#### TASK PROMPT:
Your answer must be the exact lines from the one holding "detective Change Log" through the final line of the records below, both included, and nothing more.

#### ENTRIES SUPPLIED:
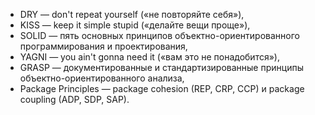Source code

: - DRY — don't repeat yourself («не повторяйте себя»),
- KISS — keep it simple stupid («делайте вещи проще»),
- SOLID — пять основных принципов объектно-ориентированного программирования и проектирования,
- YAGNI — you ain't gonna need it («вам это не понадобится»),
- GRASP — документированные и стандартизированные принципы объектно-ориентированного анализа,
- Package Principles — package cohesion (REP, CRP, CCP) и package coupling (ADP, SDP, SAP).
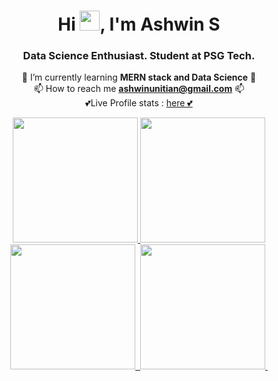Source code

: 

<h1 align="center">Hi <img src="Hi.gif" width="32px" height="32px">, I'm Ashwin S</h1>
<h3 align="center">Data Science Enthusiast. Student at PSG Tech.</h3>
<div align="center">
  
🌱 I’m currently learning **MERN stack and Data Science** 🌱
<br>
📫 How to reach me **ashwinunitian@gmail.com** 📫
<br>
💕Live Profile stats : <a href="https://profile-summary-for-github.com/user/001ashwin">here  💕
  
</div>

<p>
<div align="center">
    <img src= "https://github-readme-stats.vercel.app/api/top-langs/?username=001ashwin&layout=compact&hide=html&hide_border=true" height=200>
    <img src= "https://github-profile-summary-cards.vercel.app/api/cards/repos-per-language?username=001ashwin&theme=vue" alt="" height=200>
    <img src= "https://github-profile-summary-cards.vercel.app/api/cards/most-commit-language?username=001ashwin&theme=vue" alt="" height=200>
    <img stc="https://github-profile-summary-cards.vercel.app/api/cards/stats?username=001ashwin&theme=vue" alt="" height=200>
    <img src="https://github-profile-summary-cards.vercel.app/api/cards/productive-time?username=001ashwin&theme=vue" alt="" height=200>
    <img src="https://github-profile-summary-cards.vercel.app/api/cards/profile-details?username=001ashwin&theme=vue" alt="">
</div>
</p>
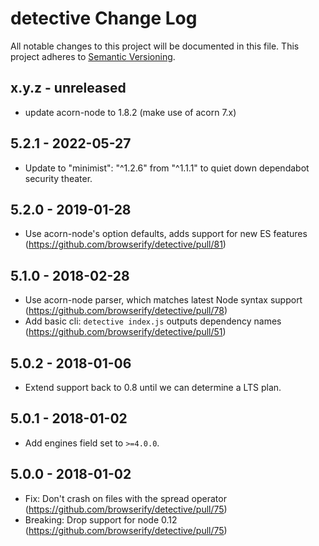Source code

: # detective Change Log
All notable changes to this project will be documented in this file.
This project adheres to [Semantic Versioning](http://semver.org/).

## x.y.z - unreleased
* update acorn-node to 1.8.2 (make use of acorn 7.x)

## 5.2.1 - 2022-05-27
* Update to "minimist": "^1.2.6" from "^1.1.1" to quiet down dependabot security theater.

## 5.2.0 - 2019-01-28
* Use acorn-node's option defaults, adds support for new ES features (https://github.com/browserify/detective/pull/81)

## 5.1.0 - 2018-02-28
* Use acorn-node parser, which matches latest Node syntax support (https://github.com/browserify/detective/pull/78)
* Add basic cli: `detective index.js` outputs dependency names (https://github.com/browserify/detective/pull/51)

## 5.0.2 - 2018-01-06
* Extend support back to 0.8 until we can determine a LTS plan.

## 5.0.1 - 2018-01-02
* Add engines field set to `>=4.0.0`.

## 5.0.0 - 2018-01-02
* Fix: Don't crash on files with the spread operator (https://github.com/browserify/detective/pull/75)
* Breaking: Drop support for node 0.12 (https://github.com/browserify/detective/pull/75)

#### EXERCISE OUTPUT:
: # detective Change Log
All notable changes to this project will be documented in this file.
This project adheres to [Semantic Versioning](http://semver.org/).

## x.y.z - unreleased
* update acorn-node to 1.8.2 (make use of acorn 7.x)

## 5.2.1 - 2022-05-27
* Update to "minimist": "^1.2.6" from "^1.1.1" to quiet down dependabot security theater.

## 5.2.0 - 2019-01-28
* Use acorn-node's option defaults, adds support for new ES features (https://github.com/browserify/detective/pull/81)

## 5.1.0 - 2018-02-28
* Use acorn-node parser, which matches latest Node syntax support (https://github.com/browserify/detective/pull/78)
* Add basic cli: `detective index.js` outputs dependency names (https://github.com/browserify/detective/pull/51)

## 5.0.2 - 2018-01-06
* Extend support back to 0.8 until we can determine a LTS plan.

## 5.0.1 - 2018-01-02
* Add engines field set to `>=4.0.0`.

## 5.0.0 - 2018-01-02
* Fix: Don't crash on files with the spread operator (https://github.com/browserify/detective/pull/75)
* Breaking: Drop support for node 0.12 (https://github.com/browserify/detective/pull/75)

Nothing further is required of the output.